The black powder formed on the titanium foil cathode was confirmed to be iron by X-ray diffraction.
While the flowcharts presented for this technology may imply a specific order of execution, the order of execution may differ from what is illustrated. For example, the order of two more blocks may be rearranged relative to the order shown. Further, two or more blocks shown in succession may be executed in parallel or with partial parallelization. In some configurations, one or more blocks shown in the flow chart may be omitted or skipped.
Reference was made to the examples illustrated in the drawings and specific language was used herein to describe the same. It will nevertheless be understood that no limitation of the scope of the technology is thereby intended. Alterations and further modifications of the features illustrated herein and additional applications of the examples as illustrated herein are to be considered within the scope of the description.

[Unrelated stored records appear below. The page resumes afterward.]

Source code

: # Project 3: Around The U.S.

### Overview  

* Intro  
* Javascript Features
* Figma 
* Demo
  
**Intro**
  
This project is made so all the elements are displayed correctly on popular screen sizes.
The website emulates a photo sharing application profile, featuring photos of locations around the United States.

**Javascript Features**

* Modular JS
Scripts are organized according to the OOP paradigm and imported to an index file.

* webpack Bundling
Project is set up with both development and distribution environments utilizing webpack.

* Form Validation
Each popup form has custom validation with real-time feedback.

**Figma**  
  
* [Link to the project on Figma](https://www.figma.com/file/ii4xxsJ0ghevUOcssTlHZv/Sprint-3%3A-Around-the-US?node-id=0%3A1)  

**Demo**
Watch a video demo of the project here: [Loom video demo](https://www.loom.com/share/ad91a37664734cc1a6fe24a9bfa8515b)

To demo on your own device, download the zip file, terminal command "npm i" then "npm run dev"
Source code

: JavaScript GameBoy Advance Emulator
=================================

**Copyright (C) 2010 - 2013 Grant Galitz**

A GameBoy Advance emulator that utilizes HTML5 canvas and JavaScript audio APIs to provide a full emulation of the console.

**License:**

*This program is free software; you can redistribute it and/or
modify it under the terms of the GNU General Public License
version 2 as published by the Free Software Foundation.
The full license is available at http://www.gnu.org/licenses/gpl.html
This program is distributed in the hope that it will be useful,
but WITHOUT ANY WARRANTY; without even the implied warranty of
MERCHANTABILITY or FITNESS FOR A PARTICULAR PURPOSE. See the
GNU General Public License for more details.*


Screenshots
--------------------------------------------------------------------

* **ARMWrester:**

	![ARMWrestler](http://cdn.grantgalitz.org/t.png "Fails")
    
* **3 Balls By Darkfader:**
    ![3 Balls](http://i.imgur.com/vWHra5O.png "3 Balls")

Furthermore, the described features, structures, or characteristics may be combined in any suitable manner in one or more examples. In the preceding description, numerous specific details were provided, such as examples of various configurations to provide a thorough understanding of examples of the described technology. It will be recognized, however, that the technology may be practiced without one or more of the specific details, or with other methods, components, devices, etc. In other instances, well-known structures or operations are not shown or described in detail to avoid obscuring aspects of the technology.

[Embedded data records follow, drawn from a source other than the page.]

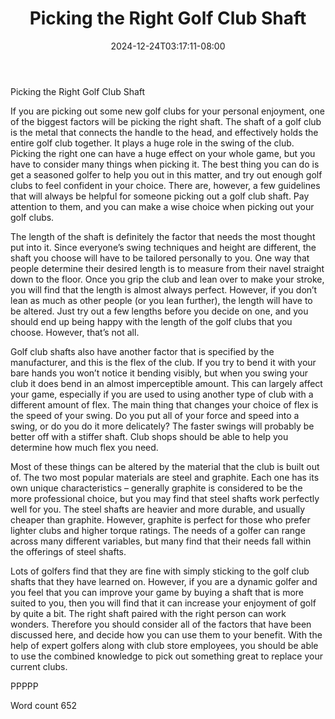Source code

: ﻿---
title: "Picking the Right Golf Club Shaft"
date: 2024-12-24T03:17:11-08:00
description: "Choosing the Right Golf Clubs TXT Tips for Web Success"
featured_image: "/images/Choosing the Right Golf Clubs TXT.jpg"
tags: ["Choosing the Right Golf Clubs TXT"]
---

Picking the Right Golf Club Shaft

If you are picking out some new golf clubs for your personal enjoyment, one of the biggest factors will be picking the right shaft. The shaft of a golf club is the metal that connects the handle to the head, and effectively holds the entire golf club together. It plays a huge role in the swing of the club. Picking the right one can have a huge effect on your whole game, but you have to consider many things when picking it. The best thing you can do is get a seasoned golfer to help you out in this matter, and try out enough golf clubs to feel confident in your choice. There are, however, a few guidelines that will always be helpful for someone picking out a golf club shaft. Pay attention to them, and you can make a wise choice when picking out your golf clubs.

The length of the shaft is definitely the factor that needs the most thought put into it. Since everyone’s swing techniques and height are different, the shaft you choose will have to be tailored personally to you. One way that people determine their desired length is to measure from their navel straight down to the floor. Once you grip the club and lean over to make your stroke, you will find that the length is almost always perfect. However, if you don’t lean as much as other people (or you lean further), the length will have to be altered. Just try out a few lengths before you decide on one, and you should end up being happy with the length of the golf clubs that you choose. However, that’s not all.

Golf club shafts also have another factor that is specified by the manufacturer, and this is the flex of the club. If you try to bend it with your bare hands you won’t notice it bending visibly, but when you swing your club it does bend in an almost imperceptible amount. This can largely affect your game, especially if you are used to using another type of club with a different amount of flex. The main thing that changes your choice of flex is the speed of your swing. Do you put all of your force and speed into a swing, or do you do it more delicately? The faster swings will probably be better off with a stiffer shaft. Club shops should be able to help you determine how much flex you need.

Most of these things can be altered by the material that the club is built out of. The two most popular materials are steel and graphite. Each one has its own unique characteristics – generally graphite is considered to be the more professional choice, but you may find that steel shafts work perfectly well for you. The steel shafts are heavier and more durable, and usually cheaper than graphite. However, graphite is perfect for those who prefer lighter clubs and higher torque ratings. The needs of a golfer can range across many different variables, but many find that their needs fall within the offerings of steel shafts.

Lots of golfers find that they are fine with simply sticking to the golf club shafts that they have learned on. However, if you are a dynamic golfer and you feel that you can improve your game by buying a shaft that is more suited to you, then you will find that it can increase your enjoyment of golf by quite a bit. The right shaft paired with the right person can work wonders. Therefore you should consider all of the factors that have been discussed here, and decide how you can use them to your benefit. With the help of expert golfers along with club store employees, you should be able to use the combined knowledge to pick out something great to replace your current clubs.

PPPPP

Word count 652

Although the subject matter has been described in language specific to structural features and/or operations, it is to be understood that the subject matter defined in the appended claims is not necessarily limited to the specific features and operations described above. Rather, the specific features and acts described above are disclosed as example forms of implementing the claims. Numerous modifications and alternative arrangements may be devised without departing from the spirit and scope of the described technology.